[WHAT THE TASK ASKS]
Wherever the word "tool" turns up in a line of the entries, copy that line.

Saved data entries:

========================================

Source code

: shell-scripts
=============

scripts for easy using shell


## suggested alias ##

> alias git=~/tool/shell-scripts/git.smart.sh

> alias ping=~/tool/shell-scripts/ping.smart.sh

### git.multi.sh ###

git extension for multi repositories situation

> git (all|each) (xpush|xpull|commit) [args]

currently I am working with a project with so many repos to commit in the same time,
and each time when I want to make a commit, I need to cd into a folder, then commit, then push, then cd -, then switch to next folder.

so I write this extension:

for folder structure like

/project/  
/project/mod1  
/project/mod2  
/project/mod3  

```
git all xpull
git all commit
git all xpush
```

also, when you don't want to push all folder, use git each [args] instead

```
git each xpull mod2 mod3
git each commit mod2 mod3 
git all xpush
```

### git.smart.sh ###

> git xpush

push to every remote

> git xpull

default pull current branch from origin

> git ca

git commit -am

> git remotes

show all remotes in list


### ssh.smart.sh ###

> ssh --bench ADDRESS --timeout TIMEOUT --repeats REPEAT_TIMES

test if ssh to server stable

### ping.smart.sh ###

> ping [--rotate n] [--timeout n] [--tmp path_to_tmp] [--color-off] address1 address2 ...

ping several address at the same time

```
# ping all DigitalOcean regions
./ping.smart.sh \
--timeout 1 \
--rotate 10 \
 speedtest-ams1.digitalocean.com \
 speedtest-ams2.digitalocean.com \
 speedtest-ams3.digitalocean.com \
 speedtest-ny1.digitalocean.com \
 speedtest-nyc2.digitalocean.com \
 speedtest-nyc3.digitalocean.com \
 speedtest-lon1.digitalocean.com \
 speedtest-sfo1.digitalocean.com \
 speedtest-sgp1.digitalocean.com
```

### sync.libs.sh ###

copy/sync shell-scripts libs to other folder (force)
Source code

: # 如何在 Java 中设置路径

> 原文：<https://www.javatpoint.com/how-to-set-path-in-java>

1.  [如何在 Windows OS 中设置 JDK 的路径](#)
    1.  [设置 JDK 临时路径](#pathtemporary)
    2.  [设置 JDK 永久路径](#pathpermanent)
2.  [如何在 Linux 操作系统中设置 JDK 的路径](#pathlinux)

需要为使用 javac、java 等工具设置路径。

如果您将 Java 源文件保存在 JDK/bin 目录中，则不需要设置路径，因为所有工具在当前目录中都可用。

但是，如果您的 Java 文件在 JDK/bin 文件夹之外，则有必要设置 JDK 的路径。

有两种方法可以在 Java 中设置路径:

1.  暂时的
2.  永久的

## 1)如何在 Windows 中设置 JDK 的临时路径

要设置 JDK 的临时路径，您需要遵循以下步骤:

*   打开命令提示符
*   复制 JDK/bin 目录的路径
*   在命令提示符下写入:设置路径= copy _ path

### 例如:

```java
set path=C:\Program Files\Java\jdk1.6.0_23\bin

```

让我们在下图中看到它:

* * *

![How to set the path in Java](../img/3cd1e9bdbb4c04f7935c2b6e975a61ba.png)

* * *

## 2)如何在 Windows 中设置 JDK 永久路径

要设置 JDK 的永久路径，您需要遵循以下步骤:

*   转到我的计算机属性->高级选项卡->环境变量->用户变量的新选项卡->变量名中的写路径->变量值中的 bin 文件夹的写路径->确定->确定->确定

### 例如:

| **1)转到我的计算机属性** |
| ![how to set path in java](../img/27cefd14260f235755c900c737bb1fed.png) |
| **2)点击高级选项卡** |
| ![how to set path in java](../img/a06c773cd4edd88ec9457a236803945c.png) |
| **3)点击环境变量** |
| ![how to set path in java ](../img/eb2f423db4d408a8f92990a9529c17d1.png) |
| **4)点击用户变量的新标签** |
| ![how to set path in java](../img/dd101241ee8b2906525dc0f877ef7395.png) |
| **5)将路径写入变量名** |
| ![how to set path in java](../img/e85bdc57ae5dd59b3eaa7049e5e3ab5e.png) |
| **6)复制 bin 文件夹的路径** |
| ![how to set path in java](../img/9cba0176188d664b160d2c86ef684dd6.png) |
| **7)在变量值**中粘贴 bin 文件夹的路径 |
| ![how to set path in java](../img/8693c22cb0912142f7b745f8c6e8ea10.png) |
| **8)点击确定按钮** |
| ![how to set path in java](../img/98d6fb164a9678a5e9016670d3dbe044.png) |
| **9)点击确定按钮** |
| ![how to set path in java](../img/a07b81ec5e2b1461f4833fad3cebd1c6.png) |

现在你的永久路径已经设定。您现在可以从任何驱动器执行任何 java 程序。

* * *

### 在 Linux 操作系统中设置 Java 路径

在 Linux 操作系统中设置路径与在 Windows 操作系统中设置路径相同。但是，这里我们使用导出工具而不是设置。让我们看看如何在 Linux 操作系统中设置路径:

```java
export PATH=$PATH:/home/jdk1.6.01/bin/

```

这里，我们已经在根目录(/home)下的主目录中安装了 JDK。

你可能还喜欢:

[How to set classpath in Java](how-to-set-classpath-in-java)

========================================

[ANSWER SECTION]
> alias git=~/tool/shell-scripts/git.smart.sh
> alias ping=~/tool/shell-scripts/ping.smart.sh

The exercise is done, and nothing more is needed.